Emergency Nutrition Specialist

Normal user

25 Mar 2009, 09:16

Thanks Mark.
Indeed the purpose of surveillance is to detect a potential problem which once detected will lead to further actions.
You have indicated that an alternative approach of conducting small surveys using either MUAC or W/H using some form of systematic or random sampling would be appropriate.
My question again is how frequent should the small surveys be conducted.(Quartely or biannually e.t.c)
Would you please clarify on Using averages of an anthropometric index rather than proportions falling below a case-defining threshold would allow smaller sample sizes as you have indicated in your response.

Mark Myatt

Consultant Epideomiologist

Frequent user

25 Mar 2009, 16:22

Frequency : This is a dificult question. In a setting in which you expect to have a problem once per year (e.g. in the "lean period") then it might be sufficient to undertake a large sample (e.g. 30-by-30) survey once per year at the appropriate time. Usually you will want more frequent data than that. Surveillance systems can use smaller sample sizes and apply some from of smoothing to the data at each timepoint to filter out some of the sampling variation. This means that you can get more frequent data quite cheaply. I'd try to match data collection times to the agicultural and disease calendars and make sure that they line up with both good and bad time starting with quarterly (every three months) as a starting point. Soory not be more specific.

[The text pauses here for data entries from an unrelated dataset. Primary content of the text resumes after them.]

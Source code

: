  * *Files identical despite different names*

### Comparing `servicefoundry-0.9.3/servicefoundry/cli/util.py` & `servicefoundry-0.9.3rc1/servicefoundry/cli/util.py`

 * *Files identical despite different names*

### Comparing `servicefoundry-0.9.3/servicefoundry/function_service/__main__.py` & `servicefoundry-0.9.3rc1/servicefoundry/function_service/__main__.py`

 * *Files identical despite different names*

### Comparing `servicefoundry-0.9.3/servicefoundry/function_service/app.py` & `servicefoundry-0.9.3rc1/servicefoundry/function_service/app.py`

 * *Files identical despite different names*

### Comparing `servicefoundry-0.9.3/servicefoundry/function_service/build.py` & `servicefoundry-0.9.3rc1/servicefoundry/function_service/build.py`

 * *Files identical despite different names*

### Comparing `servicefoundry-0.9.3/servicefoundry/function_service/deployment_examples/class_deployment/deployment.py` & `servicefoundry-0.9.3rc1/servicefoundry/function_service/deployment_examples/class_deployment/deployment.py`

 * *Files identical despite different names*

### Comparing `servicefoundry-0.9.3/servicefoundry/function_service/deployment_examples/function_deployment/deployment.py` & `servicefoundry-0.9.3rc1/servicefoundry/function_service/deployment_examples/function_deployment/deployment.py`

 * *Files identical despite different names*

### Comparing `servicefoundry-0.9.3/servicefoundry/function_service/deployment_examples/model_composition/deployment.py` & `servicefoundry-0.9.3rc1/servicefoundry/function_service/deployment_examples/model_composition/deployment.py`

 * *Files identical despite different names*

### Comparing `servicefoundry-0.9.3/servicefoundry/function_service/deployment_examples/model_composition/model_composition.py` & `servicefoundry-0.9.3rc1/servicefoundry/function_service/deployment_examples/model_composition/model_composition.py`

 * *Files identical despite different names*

As for "Would you please clarify on using averages of an anthropometric index rather than proportions falling below a case-defining threshold would allow smaller sample sizes as you have indicated in your response" : With surveillance you want to detect change. Using mean weight, mean weight change, mean MUAC, or mean W/H as the "indicator" you can usually detect changes with small sample sizes. Also, you can detect changes that reflect a worsening of the nutrition situation but are not sufficiently large to be detectable as changes in prevalence without using a large sample size.